Introduction: Approximately 20–30% of treated patients with immune thrombocytopenia (IT) will become resistant to standard therapy. Rituximab has been reported to be effective in nearly 50% of such patients. The following report describes our experience using rituximab as both a splenectomy-sparing and salvage intervention in a heterogenous group of IT patients.

Patients and Methods: 11 patients were evaluated retrospectively. Their characteristics were as follows: median age of 44 (range 20–79); 6 were female; median IT duration was 2.8 yrs (range 1mo-17yrs); median number of prior treatments was 3 (range 1–8); all patients had received steroids and most, high dose immunoglobulin. Other treatments included anti-RhD, vincristine, danazol, cyclophosphamide, staphylococcal protein-A column, plasmapheresis, mycophenolate mofetil, cyclosporine and autologous stem cell transplantation (ASCT). 6 patients (55%) had been splenectomized. 8 patients had primary idiopathic thrombocytopenic purpura (ITP) including 2 cases of Evan’s syndrome (ES) and 3 had secondary IT associated with antiphospholipid antibody syndrome (APS), cutaneous panniculitis-like T-cell lymphoma and chronic lymphocytic leukemia (CLL). The planned treatment was rituximab 375 mg/m2 i.v. weekly x 4. A complete response (CR) was defined as a rise in platelet count >100 X 109/L for greater than 3 months, partial response (PR) was defined as a rise in platelet count >50 X 109/L and no response (NR) was defined as no change or a rise < 50 X109/L.

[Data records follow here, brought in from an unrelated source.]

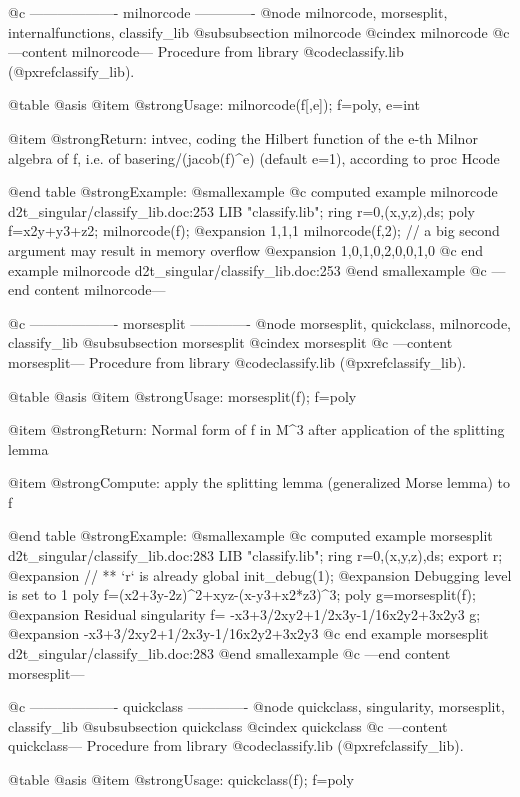 @c ------------------- milnorcode -------------
@node milnorcode, morsesplit, internalfunctions, classify_lib
@subsubsection milnorcode
@cindex milnorcode
@c ---content milnorcode---
Procedure from library @code{classify.lib} (@pxref{classify_lib}).

@table @asis
@item @strong{Usage:}
milnorcode(f[,e]); f=poly, e=int

@item @strong{Return:}
intvec, coding the Hilbert function of the e-th Milnor algebra
of f, i.e. of basering/(jacob(f)^e) (default e=1), according
to proc Hcode

@end table
@strong{Example:}
@smallexample
@c computed example milnorcode d2t_singular/classify_lib.doc:253 
LIB "classify.lib";
ring r=0,(x,y,z),ds;
poly f=x2y+y3+z2;
milnorcode(f);
@expansion{} 1,1,1
milnorcode(f,2);  // a big second argument may result in memory overflow
@expansion{} 1,0,1,0,2,0,0,1,0
@c end example milnorcode d2t_singular/classify_lib.doc:253
@end smallexample
@c ---end content milnorcode---

@c ------------------- morsesplit -------------
@node morsesplit, quickclass, milnorcode, classify_lib
@subsubsection morsesplit
@cindex morsesplit
@c ---content morsesplit---
Procedure from library @code{classify.lib} (@pxref{classify_lib}).

@table @asis
@item @strong{Usage:}
morsesplit(f); f=poly

@item @strong{Return:}
Normal form of f in M^3 after application of the splitting lemma

@item @strong{Compute:}
apply the splitting lemma (generalized Morse lemma) to f

@end table
@strong{Example:}
@smallexample
@c computed example morsesplit d2t_singular/classify_lib.doc:283 
LIB "classify.lib";
ring r=0,(x,y,z),ds;
export r;
@expansion{} // ** `r` is already global
init_debug(1);
@expansion{} Debugging level is set to  1
poly f=(x2+3y-2z)^2+xyz-(x-y3+x2*z3)^3;
poly g=morsesplit(f);
@expansion{} Residual singularity f= -x3+3/2xy2+1/2x3y-1/16x2y2+3x2y3
g;
@expansion{} -x3+3/2xy2+1/2x3y-1/16x2y2+3x2y3
@c end example morsesplit d2t_singular/classify_lib.doc:283
@end smallexample
@c ---end content morsesplit---

@c ------------------- quickclass -------------
@node quickclass, singularity, morsesplit, classify_lib
@subsubsection quickclass
@cindex quickclass
@c ---content quickclass---
Procedure from library @code{classify.lib} (@pxref{classify_lib}).

@table @asis
@item @strong{Usage:}
quickclass(f); f=poly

Results: All patients received the 4 doses of rituximab except 1 patient who achieved CR after 1 dose. Of the 8 primary ITP patients 6 (75%) attained CR, 1 had a transient PR and 1 a NR. All 3 patients with secondary IT reached CR. Overall, 91% of patients responded and 81% had CR. 1 ITP patient was spared a splenectomy and remains in CR at 7 mos. 5 of 6 (83%) splenectomized ITP patients reached CR and the 6th had a brief PR and failed to respond to retreatment. 4 of 5 splenectomized patients remain in CR at 3, 3, 32 and 34 mos, respectively. The last patient is a 44 y/o M with ES for 17 yrs who attained a transient CR with stable hemolysis but relapsed and was retreated 6 mos later with a sustained CR for nearly 3 years while maintained on intermittent rituximab therapy. Notably, he has experienced hypogammaglobulinemia with recurrent pneumonia. The 5th splenectomized patient reaching CR was a 35 y/o M with ES refractory to extensive pretreatment including ASCT and had a transient PR only after rituximab. He was retreated 4 mos later and reached a sustained CR 3 mos from last dose but died from hepatic failure characterized by marked cholestasis with loss of bile ducts of unclear etiology but possibly drug related. Among those with secondary IT is a 27 y/o F with APS who responded after 1 rituximab dose and remains in CR at 12 mos. Both cases of CLL and T-cell lymphoma remain untreated for their primary disease and continue in CR at 6 and 22 mos, respectively. No characteristic predicting response was identified. Rituximab therapy was well tolerated with limited infusional reaction, fatigue and headache occurring in 3 of 10 patients.

Conclusion: In contrast to published reports, 81% of our refractory IT patients treated with rituximab had durable responses. Furthermore, it appears retreatment and maintenance therapy may be effective in refractory IT at the expense of possibly an increased risk for infection.